- _ABOUT THIS TASK_:
Print only the closing part of the entries. It starts at the line containing "With DTLS one" and includes the final line, exactly as written.

- _GIVEN RECORDS_:
-*-*-
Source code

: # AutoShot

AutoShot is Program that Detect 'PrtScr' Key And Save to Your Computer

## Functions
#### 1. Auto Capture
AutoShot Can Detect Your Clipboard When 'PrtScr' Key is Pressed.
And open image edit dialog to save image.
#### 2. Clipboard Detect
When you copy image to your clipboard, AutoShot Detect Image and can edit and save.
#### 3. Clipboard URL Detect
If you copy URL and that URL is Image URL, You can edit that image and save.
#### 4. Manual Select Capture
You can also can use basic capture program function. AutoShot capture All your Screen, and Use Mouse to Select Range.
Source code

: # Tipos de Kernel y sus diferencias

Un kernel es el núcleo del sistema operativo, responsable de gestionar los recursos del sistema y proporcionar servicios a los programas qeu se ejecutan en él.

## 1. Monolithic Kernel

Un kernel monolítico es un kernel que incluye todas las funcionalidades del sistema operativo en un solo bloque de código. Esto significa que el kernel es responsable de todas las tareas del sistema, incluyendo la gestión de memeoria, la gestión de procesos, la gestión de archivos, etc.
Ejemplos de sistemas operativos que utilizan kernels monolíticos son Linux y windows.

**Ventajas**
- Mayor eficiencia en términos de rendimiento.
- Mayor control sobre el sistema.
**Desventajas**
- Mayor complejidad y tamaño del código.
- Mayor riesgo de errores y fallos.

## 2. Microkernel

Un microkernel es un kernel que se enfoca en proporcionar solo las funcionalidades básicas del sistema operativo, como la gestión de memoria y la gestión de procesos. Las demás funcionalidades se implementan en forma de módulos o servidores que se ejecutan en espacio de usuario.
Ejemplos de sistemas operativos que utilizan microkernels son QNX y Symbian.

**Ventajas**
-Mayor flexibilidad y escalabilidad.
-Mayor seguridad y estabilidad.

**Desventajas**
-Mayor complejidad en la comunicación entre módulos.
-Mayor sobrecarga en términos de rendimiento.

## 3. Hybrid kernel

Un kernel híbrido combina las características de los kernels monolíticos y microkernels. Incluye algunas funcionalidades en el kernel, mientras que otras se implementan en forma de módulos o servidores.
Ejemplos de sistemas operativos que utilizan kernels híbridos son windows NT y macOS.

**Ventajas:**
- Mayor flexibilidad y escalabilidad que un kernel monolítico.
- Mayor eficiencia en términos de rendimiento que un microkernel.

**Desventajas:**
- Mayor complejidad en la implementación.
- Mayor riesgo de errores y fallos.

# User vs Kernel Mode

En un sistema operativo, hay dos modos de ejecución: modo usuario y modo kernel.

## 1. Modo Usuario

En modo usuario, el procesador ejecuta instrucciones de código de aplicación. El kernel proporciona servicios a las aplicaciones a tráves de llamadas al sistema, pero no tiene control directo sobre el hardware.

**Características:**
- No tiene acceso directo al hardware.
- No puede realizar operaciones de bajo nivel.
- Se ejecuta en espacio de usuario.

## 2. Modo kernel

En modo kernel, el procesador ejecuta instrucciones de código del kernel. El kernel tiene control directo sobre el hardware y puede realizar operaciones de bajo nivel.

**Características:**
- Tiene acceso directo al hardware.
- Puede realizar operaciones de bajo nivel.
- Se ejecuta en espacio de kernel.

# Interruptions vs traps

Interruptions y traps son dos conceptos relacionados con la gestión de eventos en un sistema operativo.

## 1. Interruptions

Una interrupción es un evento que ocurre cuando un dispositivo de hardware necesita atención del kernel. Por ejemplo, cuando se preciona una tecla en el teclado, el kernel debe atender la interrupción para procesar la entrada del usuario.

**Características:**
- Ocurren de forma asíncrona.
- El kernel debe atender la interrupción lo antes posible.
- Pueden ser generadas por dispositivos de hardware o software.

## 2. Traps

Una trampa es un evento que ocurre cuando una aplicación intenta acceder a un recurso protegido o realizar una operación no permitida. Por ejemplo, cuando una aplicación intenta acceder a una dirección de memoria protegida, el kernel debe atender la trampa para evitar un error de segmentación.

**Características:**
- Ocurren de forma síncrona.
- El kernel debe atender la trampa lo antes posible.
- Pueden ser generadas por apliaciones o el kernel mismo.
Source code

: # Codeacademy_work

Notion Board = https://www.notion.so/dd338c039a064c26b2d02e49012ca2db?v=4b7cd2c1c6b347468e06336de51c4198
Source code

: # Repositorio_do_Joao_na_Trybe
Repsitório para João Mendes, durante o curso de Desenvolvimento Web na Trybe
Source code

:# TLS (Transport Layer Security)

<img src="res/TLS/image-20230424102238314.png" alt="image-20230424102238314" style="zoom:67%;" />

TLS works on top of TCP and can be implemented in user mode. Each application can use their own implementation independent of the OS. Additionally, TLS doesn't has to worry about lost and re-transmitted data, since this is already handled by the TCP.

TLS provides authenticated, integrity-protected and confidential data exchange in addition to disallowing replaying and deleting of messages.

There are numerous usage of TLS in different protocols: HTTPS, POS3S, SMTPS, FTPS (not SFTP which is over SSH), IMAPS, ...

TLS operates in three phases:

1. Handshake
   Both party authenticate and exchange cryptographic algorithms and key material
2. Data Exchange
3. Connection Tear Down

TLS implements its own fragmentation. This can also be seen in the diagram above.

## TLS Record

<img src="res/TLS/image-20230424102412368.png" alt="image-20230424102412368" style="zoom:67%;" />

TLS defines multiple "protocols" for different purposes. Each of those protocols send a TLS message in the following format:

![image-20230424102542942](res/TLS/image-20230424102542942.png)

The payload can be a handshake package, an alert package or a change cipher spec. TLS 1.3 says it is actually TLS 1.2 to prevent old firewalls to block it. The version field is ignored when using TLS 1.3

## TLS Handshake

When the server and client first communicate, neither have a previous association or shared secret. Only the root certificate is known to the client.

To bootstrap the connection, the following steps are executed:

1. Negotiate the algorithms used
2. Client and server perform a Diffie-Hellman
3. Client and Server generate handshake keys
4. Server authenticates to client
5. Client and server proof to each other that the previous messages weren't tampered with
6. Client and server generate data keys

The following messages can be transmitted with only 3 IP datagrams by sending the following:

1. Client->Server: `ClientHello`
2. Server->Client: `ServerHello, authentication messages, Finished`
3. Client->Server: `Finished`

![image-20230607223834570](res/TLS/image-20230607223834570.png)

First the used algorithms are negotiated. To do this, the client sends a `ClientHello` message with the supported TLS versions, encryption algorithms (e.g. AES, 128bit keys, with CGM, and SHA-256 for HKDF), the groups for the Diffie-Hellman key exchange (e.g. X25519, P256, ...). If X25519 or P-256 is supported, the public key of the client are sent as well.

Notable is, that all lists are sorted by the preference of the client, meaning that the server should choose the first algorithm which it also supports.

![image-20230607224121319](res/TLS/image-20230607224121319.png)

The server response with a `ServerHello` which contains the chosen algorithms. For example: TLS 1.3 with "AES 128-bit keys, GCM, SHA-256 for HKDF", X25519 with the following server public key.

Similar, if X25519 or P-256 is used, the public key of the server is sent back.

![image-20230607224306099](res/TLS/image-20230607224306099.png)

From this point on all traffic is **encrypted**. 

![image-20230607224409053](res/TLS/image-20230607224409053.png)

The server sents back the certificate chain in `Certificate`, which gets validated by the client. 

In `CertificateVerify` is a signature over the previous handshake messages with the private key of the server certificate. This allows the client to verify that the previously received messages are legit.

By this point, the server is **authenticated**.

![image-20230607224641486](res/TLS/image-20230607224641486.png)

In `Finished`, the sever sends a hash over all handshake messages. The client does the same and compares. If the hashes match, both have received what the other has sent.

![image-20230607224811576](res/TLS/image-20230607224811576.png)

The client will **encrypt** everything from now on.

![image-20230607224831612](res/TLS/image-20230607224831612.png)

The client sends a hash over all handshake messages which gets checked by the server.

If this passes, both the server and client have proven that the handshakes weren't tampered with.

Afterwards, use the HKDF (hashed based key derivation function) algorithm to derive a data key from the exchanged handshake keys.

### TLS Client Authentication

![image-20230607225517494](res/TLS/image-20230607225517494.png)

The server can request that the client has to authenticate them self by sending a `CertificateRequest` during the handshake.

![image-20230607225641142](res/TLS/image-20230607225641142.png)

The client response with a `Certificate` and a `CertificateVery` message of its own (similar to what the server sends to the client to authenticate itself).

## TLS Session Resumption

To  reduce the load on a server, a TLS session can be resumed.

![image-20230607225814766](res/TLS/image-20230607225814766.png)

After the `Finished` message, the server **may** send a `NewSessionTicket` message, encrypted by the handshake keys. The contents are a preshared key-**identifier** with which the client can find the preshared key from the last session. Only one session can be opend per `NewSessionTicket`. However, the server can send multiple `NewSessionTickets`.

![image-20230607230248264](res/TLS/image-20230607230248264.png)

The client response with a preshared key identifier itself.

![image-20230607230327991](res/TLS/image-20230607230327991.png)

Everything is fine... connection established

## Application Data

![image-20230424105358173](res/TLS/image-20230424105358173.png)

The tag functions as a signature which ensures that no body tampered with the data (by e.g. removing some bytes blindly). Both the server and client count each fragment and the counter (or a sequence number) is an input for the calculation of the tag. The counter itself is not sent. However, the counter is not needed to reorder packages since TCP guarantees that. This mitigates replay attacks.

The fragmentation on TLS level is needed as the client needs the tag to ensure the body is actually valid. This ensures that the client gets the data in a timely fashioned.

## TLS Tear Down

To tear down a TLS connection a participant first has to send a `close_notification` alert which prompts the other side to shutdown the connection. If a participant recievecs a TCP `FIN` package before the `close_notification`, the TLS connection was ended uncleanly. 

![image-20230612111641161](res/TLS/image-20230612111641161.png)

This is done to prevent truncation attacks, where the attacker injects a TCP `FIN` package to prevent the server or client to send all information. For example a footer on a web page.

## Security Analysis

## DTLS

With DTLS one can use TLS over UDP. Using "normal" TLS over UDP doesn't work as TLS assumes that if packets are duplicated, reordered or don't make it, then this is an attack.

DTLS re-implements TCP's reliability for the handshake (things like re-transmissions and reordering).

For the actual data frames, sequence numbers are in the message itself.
-*-*-
- _ANSWER_:
With DTLS one can use TLS over UDP. Using "normal" TLS over UDP doesn't work as TLS assumes that if packets are duplicated, reordered or don't make it, then this is an attack.

DTLS re-implements TCP's reliability for the handshake (things like re-transmissions and reordering).

For the actual data frames, sequence numbers are in the message itself.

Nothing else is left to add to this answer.